My dogs will happily wear their harnesses for hours while playing a high-energy game, working, and just being dogs. I’ve observed, and even video recorded their movement while wearing their harnesses during play.

And I feel confident that these harnesses don’t restrict their movement. I do recommend taking some time to fit your dog’s harness just right.

The easiest way is to gauge the size, fit the harness, and then make small adjustments while your dog is wearing it.

#7 – Additional Things I Love About the Rogz Explore Harness

If you like your dogs to wear tags, you’ll be happy to know that Rogz has added a little attachment for ID-tags.

And of course, no Rogz harness would be complete without the reflective yarn that’s woven into the webbing and piping. Yes, wearing the Explore harness, your dog will be visible even at night!

Should You Buy the Rogz Explore Harness?

My answer is a simple and resounding, yes!

It’s got a high-end design, it’s comfortable, light and breathable. All the things that are important when choosing a harness for your dog.

But as I mentioned before, the harness really shines for me when it comes to curbing erratic pulling. I’m thrilled with the investment I made in these harnesses for my dogs.

See the Rogz Explore Harness on Amazon.

And so, this Rogz Explore Harness review would not be complete without talking about the Rogz Utility Multi-Purpose Leash…

Rogz Utility Multi-Purpose Leash

Rogz Multi-Purpose Leash

See the Rogz Multi-Purpose Leash on Amazon.

This leash is made with double nylon, so it’s strong enough to handle the biggest dogs. And although it’s strong, the nylon is soft enough to be kind to your hands.

It comes with two tough-as-nails chrome trigger hooks. As well as two D-rings and an O-ring.

Rogz market this leash as a 6-in-1 product. But actually, it’s a 7-in-1 leash because of the no-pull function (well, in my opinion anyway). It looks like a regular leash, but the strategically placed rings offer you multiple uses…

The No-Pull Steering Leash

Rogz Multi-Leash Two-Point Steering

The no-pull function (or two-point steering) of the Explore harness and the Multi-Purpose leash combo makes me really happy.

And using this option couldn’t be easier. It’s merely a matter of clipping one chrome trigger onto the chest clip and the other onto the shoulder clip of the Explore harness.

And voila! You have the perfect no-pull harness!

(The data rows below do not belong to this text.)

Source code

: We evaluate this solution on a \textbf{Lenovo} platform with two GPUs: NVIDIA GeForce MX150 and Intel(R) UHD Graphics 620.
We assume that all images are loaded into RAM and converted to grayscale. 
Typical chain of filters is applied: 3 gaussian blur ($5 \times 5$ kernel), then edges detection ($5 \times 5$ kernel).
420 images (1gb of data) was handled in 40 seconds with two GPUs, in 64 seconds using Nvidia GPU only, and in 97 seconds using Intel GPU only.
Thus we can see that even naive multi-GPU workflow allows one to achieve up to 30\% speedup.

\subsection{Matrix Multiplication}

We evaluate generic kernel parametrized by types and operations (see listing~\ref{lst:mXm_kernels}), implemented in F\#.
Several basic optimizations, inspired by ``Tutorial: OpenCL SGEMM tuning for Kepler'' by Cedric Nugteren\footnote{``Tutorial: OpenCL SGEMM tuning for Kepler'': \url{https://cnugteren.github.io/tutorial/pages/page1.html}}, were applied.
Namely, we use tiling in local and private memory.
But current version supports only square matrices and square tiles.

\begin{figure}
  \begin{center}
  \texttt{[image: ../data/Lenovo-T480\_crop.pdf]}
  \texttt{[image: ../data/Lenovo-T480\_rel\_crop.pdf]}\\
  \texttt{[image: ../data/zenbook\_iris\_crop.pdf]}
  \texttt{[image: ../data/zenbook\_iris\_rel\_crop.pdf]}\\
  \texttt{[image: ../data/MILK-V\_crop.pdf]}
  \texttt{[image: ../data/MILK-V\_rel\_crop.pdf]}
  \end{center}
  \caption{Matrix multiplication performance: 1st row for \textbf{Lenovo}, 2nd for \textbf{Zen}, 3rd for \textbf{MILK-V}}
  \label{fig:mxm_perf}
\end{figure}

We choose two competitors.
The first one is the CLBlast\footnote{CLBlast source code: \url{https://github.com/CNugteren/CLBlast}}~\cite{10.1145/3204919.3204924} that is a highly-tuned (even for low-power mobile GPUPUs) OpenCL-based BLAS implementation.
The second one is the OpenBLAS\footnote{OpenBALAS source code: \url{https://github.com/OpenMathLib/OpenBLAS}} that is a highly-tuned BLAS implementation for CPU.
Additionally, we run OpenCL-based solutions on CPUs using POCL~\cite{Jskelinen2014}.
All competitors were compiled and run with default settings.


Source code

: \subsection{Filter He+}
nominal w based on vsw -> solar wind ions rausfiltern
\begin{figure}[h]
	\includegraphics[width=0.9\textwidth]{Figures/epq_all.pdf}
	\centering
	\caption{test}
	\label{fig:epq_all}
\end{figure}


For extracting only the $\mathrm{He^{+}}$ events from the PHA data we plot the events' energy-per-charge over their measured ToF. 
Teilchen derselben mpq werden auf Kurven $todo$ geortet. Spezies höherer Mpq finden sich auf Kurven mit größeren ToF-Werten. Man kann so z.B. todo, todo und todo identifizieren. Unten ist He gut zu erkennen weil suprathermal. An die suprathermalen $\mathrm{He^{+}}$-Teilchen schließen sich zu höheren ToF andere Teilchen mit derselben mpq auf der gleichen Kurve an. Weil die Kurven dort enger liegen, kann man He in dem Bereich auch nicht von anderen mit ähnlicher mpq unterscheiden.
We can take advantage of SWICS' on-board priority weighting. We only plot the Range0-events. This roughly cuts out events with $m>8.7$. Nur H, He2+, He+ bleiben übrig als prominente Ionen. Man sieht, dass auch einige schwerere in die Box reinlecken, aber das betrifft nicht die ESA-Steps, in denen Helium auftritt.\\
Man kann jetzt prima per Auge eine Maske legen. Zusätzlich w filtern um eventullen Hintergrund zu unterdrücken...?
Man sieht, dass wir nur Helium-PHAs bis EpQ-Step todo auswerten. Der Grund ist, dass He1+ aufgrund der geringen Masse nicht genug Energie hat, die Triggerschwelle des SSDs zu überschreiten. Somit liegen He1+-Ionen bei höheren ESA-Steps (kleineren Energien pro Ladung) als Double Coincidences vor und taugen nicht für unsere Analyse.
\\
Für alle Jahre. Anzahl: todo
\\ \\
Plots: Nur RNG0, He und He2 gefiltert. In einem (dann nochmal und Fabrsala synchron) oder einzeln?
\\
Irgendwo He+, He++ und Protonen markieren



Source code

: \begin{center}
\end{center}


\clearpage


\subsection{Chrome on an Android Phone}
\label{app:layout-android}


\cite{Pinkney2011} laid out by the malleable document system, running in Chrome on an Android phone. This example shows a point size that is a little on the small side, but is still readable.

Using the leash, you have ample steering control because you can easily guide and redirect your dog’s head without the dangers of a collar.

And I’ve found this combo works like a charm to eliminate pulling. And I couldn’t be happier about this!

The Long Leash

Clipping the trigger hook through the nearest D-ring will give you the longest leash option and offers a 1.6 meter or 5-foot leash length.

The Medium Leash

To reduce the length of the leash to 1.3 meters or 4-feet, simply hook the chrome trigger into the second nearest D-ring.

The Short Leash

If you need to keep your dog close, like in high traffic areas. Or you have a reactive dog, you can shorten the leash to only 3-feet or 1 meter. This is quickly done by clipping the trigger into the D-ring closest to your dog’s shoulder attachment.

The Shoulder Leash

Personally, I’ve never used this option, but I can totally see the value in it because a shoulder leash allows you to go hands-free!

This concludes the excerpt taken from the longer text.